Directions -> What you return must be every line from the beginning of the data through the line holding "gdje je $d = x_L - x_R$ disparitet.", unchanged.

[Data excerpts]
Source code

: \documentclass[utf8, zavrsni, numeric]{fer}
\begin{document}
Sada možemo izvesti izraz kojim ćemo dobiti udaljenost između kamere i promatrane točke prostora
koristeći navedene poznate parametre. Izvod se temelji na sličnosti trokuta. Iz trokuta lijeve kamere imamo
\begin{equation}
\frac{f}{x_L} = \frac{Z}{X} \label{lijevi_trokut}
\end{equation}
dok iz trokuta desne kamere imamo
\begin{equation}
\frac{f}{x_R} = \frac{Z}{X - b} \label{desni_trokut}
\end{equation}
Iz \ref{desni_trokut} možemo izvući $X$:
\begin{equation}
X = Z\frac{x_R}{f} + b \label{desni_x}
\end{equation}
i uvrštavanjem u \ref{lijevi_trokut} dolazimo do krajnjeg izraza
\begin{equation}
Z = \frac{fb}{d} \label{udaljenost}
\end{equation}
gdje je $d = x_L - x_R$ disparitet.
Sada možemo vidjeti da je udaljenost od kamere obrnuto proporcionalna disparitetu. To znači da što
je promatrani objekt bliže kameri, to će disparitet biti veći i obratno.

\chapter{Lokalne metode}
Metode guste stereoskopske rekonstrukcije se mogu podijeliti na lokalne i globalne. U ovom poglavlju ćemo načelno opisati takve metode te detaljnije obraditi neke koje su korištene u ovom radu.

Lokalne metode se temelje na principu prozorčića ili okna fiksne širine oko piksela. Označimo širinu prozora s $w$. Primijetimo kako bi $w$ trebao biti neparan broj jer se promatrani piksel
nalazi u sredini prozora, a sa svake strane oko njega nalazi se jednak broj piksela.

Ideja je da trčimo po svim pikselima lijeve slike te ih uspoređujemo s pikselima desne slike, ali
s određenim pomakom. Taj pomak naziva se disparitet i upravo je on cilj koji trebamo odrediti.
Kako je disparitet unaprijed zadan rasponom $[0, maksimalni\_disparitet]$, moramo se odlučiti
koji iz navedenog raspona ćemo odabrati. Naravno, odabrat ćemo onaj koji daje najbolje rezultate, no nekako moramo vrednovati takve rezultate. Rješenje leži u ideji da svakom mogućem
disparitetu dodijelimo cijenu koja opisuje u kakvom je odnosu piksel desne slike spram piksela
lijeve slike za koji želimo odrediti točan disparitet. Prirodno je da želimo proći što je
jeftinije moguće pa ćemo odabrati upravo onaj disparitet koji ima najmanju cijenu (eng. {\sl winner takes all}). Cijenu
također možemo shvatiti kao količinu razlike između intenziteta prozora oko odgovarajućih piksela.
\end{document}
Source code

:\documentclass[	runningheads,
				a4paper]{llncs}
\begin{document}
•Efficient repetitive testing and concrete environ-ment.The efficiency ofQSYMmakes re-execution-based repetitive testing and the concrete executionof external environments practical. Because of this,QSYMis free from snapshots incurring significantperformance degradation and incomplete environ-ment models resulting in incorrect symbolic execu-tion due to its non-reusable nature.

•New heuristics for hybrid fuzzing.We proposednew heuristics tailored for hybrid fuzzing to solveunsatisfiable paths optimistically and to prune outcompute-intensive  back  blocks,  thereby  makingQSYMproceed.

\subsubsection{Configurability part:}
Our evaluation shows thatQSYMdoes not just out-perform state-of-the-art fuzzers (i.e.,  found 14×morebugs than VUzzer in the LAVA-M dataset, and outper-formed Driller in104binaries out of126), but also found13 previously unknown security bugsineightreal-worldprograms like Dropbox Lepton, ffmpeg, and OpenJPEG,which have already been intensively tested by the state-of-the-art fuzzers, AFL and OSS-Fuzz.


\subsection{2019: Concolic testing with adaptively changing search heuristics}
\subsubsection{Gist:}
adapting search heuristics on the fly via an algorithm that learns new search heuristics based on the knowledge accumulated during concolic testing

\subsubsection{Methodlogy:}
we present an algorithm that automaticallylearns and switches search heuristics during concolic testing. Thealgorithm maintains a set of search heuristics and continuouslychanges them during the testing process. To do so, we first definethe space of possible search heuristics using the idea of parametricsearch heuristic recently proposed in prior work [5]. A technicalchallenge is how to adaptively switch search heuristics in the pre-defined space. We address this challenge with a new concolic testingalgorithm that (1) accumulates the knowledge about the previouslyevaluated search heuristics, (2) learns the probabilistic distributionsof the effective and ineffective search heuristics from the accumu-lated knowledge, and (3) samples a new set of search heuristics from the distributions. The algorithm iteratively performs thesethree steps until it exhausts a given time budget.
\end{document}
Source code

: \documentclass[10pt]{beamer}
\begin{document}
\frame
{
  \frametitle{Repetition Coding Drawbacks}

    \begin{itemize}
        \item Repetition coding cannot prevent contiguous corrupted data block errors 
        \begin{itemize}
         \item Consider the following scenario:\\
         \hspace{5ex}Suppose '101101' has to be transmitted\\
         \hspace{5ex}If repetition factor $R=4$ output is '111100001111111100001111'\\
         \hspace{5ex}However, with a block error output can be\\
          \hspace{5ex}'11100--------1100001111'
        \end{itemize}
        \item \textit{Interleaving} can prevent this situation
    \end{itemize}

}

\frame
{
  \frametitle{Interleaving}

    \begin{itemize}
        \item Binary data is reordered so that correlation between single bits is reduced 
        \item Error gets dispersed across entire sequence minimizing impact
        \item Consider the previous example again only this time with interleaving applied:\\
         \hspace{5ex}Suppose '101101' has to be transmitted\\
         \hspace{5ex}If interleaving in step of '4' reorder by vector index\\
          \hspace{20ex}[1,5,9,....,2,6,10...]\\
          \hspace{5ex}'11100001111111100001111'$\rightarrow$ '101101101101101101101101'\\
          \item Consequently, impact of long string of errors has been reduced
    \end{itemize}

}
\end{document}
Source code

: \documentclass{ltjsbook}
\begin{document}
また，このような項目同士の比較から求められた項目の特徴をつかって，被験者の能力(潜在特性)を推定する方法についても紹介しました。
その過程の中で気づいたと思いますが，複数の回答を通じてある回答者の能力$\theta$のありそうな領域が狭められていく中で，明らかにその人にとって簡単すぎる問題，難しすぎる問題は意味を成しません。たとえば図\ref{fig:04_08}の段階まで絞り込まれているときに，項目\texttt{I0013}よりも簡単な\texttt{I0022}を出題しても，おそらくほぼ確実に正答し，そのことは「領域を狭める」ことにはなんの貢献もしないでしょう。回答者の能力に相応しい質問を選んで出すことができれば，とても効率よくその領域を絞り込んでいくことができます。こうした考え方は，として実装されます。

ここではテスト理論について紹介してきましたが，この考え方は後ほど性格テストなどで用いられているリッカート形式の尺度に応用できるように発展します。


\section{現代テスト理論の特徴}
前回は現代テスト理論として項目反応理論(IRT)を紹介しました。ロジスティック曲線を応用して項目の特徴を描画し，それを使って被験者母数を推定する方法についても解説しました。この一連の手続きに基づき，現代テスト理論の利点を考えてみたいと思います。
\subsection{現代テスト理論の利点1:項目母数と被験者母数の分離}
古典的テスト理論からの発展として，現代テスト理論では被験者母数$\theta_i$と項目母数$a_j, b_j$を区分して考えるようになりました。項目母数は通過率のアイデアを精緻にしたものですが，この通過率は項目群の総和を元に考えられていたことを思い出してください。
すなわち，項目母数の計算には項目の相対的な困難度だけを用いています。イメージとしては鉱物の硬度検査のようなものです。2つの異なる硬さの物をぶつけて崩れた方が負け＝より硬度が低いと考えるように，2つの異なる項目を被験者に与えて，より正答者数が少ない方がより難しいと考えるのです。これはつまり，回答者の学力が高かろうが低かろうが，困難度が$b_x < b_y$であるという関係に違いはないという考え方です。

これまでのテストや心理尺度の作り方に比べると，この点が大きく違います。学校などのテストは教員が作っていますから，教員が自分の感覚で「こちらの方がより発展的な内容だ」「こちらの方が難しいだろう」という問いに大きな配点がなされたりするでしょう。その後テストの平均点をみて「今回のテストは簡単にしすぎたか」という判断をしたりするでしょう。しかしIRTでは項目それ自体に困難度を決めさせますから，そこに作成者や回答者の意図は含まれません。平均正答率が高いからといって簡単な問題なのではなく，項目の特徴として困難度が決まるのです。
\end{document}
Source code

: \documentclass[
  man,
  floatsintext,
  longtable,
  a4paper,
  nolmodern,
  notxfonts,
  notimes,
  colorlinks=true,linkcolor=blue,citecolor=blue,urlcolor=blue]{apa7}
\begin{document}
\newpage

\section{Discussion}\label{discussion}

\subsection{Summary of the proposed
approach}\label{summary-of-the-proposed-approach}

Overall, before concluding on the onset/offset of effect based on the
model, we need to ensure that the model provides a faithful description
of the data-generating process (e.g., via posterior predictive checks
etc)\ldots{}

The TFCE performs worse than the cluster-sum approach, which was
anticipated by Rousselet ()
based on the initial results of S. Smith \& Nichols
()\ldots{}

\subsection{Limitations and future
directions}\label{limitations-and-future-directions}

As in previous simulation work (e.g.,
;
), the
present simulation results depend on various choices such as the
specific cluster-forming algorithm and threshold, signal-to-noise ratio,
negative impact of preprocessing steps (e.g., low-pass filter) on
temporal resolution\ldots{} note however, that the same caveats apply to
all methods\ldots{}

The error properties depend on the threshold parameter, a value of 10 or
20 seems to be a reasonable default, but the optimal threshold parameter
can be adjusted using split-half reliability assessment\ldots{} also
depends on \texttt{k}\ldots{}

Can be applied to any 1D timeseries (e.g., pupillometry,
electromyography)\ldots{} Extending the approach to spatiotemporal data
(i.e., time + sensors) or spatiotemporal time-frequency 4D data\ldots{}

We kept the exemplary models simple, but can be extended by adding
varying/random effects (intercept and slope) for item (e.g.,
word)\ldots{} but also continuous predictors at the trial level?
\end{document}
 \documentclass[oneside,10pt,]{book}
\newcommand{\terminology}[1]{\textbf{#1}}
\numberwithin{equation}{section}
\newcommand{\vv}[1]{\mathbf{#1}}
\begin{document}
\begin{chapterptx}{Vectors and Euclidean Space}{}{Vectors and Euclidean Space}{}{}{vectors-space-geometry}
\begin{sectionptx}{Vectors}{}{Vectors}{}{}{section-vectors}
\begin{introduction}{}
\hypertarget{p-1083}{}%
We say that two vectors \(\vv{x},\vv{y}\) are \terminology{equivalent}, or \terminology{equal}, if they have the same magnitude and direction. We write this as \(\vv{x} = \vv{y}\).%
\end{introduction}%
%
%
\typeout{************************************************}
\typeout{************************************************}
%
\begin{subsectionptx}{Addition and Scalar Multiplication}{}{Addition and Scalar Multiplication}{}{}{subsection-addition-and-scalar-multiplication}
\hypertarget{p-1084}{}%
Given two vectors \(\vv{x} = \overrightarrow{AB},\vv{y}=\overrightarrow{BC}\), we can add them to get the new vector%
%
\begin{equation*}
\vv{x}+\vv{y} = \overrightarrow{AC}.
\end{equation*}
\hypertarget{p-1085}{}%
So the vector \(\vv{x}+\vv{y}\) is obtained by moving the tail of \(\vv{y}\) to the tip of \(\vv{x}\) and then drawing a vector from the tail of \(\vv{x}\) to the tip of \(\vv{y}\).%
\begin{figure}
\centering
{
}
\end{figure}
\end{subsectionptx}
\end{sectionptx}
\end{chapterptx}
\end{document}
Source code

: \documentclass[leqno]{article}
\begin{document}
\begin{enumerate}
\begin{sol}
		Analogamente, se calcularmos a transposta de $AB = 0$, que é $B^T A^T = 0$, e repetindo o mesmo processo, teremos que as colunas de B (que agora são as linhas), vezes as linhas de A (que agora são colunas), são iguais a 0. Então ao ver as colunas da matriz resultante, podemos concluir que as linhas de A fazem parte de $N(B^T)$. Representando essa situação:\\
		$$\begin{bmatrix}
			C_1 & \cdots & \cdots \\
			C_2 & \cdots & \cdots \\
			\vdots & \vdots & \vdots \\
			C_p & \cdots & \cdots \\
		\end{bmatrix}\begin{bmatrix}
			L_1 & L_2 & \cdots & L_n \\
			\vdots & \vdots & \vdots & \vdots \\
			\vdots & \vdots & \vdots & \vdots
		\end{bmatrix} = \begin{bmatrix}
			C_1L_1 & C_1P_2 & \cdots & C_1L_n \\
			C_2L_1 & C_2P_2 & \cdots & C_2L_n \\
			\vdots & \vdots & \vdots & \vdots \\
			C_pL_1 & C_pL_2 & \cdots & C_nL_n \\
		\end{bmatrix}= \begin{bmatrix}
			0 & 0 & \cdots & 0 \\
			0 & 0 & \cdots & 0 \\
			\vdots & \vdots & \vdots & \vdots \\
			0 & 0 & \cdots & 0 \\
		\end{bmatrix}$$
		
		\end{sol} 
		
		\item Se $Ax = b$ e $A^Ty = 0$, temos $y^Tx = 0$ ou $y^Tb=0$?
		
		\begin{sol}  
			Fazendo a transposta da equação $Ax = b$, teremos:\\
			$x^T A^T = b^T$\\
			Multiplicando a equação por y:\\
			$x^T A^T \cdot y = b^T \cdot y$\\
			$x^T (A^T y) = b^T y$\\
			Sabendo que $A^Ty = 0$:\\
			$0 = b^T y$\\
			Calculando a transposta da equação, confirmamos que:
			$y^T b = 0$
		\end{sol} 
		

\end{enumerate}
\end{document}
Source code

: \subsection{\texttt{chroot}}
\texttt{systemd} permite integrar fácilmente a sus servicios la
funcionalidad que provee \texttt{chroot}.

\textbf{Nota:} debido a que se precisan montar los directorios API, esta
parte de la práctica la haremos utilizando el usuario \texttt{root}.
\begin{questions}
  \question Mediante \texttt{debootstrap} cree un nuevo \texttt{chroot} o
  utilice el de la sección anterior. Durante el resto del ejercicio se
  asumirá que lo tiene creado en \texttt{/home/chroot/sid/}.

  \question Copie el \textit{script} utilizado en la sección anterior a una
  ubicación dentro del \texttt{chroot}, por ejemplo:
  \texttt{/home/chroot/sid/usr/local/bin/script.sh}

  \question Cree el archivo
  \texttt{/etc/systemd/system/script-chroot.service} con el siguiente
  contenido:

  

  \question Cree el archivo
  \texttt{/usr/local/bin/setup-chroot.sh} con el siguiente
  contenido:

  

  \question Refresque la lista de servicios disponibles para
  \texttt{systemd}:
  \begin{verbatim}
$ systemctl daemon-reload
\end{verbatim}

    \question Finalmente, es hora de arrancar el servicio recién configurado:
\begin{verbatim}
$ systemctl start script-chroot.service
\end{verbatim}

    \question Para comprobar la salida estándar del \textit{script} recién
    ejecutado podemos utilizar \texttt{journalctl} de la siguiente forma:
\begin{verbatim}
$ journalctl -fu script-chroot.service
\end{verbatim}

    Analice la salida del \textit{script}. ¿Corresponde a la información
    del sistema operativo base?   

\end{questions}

Finished task ->
Source code

: \documentclass[utf8, zavrsni, numeric]{fer}
\begin{document}
Sada možemo izvesti izraz kojim ćemo dobiti udaljenost između kamere i promatrane točke prostora
koristeći navedene poznate parametre. Izvod se temelji na sličnosti trokuta. Iz trokuta lijeve kamere imamo
\begin{equation}
\frac{f}{x_L} = \frac{Z}{X} \label{lijevi_trokut}
\end{equation}
dok iz trokuta desne kamere imamo
\begin{equation}
\frac{f}{x_R} = \frac{Z}{X - b} \label{desni_trokut}
\end{equation}
Iz \ref{desni_trokut} možemo izvući $X$:
\begin{equation}
X = Z\frac{x_R}{f} + b \label{desni_x}
\end{equation}
i uvrštavanjem u \ref{lijevi_trokut} dolazimo do krajnjeg izraza
\begin{equation}
Z = \frac{fb}{d} \label{udaljenost}
\end{equation}
gdje je $d = x_L - x_R$ disparitet.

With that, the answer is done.